Godzilla's gone broody!


Ahhhhh it's Spring! I love watching all the creatures building their nests and getting ready for Spring. We leave bits of wool roving for them in the trees as it must excite them to find colored decorating material. The humans start washing their windows, cleaning out closets, planting flowers and (to my utter dismay) spraying their  Round-Up instead of leaving the clover for the bees and the birds. (Deep breath, Diana.  I'm not going to get onto this topic of pesticides again.)

I've always heard people using the term 'gone broody' but I apparently never *really* knew what that meant. It's a very drastic event in the life of a hen.

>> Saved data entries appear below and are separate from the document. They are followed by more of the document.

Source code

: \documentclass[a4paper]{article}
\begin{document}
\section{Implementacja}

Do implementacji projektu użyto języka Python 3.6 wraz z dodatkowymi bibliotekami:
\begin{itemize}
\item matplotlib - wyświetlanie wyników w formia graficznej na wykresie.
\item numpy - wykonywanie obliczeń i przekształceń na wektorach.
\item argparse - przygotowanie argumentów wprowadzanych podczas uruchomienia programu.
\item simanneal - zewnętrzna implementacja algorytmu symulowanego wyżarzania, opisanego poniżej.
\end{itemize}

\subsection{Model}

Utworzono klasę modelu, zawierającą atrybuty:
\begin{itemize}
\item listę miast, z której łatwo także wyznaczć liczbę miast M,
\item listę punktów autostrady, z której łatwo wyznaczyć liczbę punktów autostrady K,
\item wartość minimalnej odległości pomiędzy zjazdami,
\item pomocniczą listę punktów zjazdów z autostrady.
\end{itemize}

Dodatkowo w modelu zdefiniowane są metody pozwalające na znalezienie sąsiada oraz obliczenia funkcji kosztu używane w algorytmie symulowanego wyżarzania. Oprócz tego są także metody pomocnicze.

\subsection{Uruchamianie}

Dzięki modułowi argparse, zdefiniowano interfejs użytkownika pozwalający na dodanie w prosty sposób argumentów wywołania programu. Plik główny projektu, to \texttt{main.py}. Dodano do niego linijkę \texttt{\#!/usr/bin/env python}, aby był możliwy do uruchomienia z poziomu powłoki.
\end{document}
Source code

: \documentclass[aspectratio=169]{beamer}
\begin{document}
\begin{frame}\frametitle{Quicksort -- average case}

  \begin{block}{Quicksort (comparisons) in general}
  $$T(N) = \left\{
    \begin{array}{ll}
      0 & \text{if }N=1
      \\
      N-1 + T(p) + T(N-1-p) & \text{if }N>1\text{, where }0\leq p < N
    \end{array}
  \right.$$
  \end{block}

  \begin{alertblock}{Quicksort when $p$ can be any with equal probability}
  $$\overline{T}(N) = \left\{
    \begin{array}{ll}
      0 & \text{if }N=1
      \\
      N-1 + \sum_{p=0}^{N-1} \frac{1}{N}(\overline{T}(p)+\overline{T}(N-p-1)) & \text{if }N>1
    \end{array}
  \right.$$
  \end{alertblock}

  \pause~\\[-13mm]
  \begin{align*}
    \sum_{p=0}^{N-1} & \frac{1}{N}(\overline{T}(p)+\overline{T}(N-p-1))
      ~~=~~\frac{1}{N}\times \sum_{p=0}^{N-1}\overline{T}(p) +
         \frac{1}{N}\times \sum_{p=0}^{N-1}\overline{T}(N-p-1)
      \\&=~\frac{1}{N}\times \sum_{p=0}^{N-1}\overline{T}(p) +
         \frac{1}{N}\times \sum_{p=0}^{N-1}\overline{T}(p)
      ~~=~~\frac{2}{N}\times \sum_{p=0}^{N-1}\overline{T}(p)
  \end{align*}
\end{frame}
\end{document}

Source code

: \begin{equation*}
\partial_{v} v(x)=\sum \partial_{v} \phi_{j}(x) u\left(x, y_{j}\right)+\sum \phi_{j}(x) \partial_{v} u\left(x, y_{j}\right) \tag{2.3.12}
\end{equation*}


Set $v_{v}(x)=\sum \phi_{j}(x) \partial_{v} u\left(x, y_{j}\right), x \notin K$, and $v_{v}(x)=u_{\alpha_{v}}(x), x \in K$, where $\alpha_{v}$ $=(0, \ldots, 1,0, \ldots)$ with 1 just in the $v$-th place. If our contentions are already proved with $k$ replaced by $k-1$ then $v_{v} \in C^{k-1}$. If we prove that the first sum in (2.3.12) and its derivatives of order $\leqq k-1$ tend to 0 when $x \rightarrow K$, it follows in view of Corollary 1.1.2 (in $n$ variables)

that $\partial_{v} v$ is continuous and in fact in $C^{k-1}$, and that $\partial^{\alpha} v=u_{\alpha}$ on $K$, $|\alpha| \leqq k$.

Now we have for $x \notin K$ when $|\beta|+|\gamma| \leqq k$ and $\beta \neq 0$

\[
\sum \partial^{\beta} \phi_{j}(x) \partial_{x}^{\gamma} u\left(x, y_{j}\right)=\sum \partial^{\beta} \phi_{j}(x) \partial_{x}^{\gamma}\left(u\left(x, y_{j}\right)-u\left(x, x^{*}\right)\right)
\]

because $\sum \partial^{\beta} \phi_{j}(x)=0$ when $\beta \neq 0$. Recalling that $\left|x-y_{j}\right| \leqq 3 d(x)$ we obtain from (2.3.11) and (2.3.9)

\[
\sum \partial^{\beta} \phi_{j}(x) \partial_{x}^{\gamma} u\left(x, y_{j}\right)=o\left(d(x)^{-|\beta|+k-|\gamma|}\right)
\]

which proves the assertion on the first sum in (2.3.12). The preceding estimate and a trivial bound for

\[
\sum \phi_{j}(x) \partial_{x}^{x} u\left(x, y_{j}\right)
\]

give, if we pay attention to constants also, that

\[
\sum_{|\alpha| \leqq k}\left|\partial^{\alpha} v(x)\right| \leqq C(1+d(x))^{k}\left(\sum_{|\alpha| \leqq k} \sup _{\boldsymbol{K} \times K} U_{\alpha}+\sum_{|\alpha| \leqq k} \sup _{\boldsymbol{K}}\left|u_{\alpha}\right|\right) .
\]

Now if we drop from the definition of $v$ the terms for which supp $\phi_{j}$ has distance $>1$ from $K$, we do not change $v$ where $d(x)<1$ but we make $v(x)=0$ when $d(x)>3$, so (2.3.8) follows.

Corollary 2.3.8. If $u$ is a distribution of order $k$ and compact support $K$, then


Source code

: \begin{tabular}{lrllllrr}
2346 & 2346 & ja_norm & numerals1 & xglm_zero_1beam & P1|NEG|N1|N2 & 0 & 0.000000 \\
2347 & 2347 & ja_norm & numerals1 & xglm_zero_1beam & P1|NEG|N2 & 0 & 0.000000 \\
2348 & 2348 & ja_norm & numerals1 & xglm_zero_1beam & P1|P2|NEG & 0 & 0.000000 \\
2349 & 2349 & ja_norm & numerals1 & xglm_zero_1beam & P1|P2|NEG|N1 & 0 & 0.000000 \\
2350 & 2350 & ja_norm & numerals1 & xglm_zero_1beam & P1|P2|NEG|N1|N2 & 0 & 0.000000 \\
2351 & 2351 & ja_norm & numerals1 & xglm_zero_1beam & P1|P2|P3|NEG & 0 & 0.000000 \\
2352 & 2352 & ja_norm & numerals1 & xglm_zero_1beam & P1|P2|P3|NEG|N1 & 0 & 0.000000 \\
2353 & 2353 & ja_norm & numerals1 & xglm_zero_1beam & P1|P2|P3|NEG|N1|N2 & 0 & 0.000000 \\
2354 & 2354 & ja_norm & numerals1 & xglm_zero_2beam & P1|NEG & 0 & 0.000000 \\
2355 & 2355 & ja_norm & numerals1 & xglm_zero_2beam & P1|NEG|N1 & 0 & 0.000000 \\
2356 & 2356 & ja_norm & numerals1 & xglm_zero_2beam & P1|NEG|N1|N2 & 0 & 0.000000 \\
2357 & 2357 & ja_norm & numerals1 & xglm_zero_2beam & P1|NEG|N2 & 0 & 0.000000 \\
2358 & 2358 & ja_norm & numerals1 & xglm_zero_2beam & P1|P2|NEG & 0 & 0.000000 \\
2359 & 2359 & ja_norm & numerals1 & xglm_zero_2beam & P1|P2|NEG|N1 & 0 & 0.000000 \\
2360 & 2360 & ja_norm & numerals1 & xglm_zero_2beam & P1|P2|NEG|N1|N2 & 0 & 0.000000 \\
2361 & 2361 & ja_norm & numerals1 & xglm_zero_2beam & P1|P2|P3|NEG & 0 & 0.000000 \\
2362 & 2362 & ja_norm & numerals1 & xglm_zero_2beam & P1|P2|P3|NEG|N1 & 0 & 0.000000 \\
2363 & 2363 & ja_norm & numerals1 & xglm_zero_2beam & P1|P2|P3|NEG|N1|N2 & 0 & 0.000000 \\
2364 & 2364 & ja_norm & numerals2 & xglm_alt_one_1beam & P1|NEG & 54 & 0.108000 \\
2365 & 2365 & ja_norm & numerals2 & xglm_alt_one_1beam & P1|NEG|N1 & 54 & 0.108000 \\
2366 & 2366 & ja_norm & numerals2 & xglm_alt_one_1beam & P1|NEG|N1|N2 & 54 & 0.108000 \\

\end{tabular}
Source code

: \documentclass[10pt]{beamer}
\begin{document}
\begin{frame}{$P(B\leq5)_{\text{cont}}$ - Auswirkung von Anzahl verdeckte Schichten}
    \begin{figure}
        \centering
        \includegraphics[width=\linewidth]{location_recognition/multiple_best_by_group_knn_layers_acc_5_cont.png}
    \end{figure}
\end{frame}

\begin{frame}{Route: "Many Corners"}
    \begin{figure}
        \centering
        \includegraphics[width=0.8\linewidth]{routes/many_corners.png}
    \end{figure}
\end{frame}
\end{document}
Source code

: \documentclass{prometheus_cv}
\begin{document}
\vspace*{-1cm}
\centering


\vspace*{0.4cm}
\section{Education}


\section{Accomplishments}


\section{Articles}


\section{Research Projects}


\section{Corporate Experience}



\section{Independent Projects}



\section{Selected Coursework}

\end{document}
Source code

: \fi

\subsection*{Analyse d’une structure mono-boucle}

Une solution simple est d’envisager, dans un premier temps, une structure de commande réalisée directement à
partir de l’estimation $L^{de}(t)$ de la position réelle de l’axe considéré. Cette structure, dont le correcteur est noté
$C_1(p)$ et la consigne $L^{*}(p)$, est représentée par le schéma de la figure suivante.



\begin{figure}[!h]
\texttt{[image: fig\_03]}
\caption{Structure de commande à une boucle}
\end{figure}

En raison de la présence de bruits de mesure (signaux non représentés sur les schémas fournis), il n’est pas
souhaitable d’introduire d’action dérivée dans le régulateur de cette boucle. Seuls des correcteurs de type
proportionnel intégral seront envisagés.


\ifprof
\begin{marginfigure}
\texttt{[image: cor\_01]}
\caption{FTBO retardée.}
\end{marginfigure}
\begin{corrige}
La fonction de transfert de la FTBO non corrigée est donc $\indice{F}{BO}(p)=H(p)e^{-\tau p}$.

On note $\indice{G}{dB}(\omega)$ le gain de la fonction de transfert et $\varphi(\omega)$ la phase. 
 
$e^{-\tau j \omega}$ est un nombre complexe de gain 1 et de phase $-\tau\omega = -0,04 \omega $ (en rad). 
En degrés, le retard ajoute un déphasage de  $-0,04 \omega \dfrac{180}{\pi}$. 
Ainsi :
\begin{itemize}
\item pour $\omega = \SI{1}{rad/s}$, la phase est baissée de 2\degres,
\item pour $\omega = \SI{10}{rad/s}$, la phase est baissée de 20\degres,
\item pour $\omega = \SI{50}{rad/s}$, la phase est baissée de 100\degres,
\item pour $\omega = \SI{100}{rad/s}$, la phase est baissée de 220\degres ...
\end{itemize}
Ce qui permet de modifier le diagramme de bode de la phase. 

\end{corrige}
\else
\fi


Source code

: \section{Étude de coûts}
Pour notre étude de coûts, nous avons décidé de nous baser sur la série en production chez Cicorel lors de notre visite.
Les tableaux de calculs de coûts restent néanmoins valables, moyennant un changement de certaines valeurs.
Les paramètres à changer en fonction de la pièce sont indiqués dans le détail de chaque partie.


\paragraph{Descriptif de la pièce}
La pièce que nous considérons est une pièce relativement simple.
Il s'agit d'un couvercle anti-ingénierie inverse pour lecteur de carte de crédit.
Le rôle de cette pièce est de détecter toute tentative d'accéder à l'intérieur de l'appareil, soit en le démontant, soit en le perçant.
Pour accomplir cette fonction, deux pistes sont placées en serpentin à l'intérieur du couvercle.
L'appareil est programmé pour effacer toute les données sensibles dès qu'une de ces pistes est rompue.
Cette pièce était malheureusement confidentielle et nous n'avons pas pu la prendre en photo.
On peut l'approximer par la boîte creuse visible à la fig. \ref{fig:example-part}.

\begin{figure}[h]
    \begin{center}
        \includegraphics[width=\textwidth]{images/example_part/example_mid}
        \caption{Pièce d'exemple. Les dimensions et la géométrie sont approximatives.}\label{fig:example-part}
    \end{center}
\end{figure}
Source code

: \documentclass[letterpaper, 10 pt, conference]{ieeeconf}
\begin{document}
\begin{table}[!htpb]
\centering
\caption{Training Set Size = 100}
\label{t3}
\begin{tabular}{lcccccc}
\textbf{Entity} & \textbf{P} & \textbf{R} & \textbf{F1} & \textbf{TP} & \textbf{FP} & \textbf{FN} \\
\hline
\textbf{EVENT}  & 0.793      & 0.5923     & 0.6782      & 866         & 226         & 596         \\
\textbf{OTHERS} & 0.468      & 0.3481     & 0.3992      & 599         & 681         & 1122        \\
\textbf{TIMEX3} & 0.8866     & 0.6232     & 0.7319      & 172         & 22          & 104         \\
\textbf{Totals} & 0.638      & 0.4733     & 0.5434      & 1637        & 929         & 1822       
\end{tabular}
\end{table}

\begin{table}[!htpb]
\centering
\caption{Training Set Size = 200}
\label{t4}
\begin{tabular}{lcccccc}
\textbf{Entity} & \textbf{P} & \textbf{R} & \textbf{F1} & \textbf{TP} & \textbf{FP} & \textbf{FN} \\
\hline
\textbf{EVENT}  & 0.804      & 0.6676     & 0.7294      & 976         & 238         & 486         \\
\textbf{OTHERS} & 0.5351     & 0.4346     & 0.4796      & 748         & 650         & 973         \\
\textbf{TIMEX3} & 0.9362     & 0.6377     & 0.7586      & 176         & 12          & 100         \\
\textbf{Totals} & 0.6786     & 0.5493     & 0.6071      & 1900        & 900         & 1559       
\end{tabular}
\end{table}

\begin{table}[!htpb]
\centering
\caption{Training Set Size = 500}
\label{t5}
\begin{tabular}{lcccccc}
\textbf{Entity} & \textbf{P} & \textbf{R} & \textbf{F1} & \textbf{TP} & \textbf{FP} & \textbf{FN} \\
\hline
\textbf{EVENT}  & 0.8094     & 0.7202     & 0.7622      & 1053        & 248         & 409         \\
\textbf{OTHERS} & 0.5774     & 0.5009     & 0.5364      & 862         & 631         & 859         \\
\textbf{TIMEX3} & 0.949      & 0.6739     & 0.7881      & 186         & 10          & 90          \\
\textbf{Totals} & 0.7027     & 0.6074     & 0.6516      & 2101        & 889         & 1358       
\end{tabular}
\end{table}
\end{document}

We have chickens that we've had for almost a year and I find them fascinating. A week or so ago Godzilla (the dark ball of fluff on the left) stayed in her coop all day. She didn't come to me when I fed the others and she didn't come out to eat or drink at all. This is unusual as they are free range and are not even locked up at night. I thought she was sick and started worrying about the eggs we'd been eating. I checked on her the next day and her face was planted in the ground, her body flattened and her breathing so shallow it was undetectable. Sadly, I told my girls that Godzilla wasn't going to make it. I was sure she was just about completely dead.

The next day, I decided to get her up and see if she would eat. I wrapped my hands around her. She was very hot, and she growled at me. I lifted her up and she had 8 eggs under her- half which weren't even hers! You see, she's a Silkie and their eggs are half the size of regular eggs. They are like little fairy eggs. She was now sitting on everyone's eggs and hoping that she could hatch a baby chick. I tossed her out and she plopped on the ground as though half dead and didn't move. Her body was fiercely hot and she'd plucked half of the feathers off her chest. For a few seconds she didn't move. Then, to my surprise,  she ran off to eat!  It's like they are in a coma and have to be knocked out of it. As soon as she ate, she went back in the coop and crashed out. She's depressed and half dead.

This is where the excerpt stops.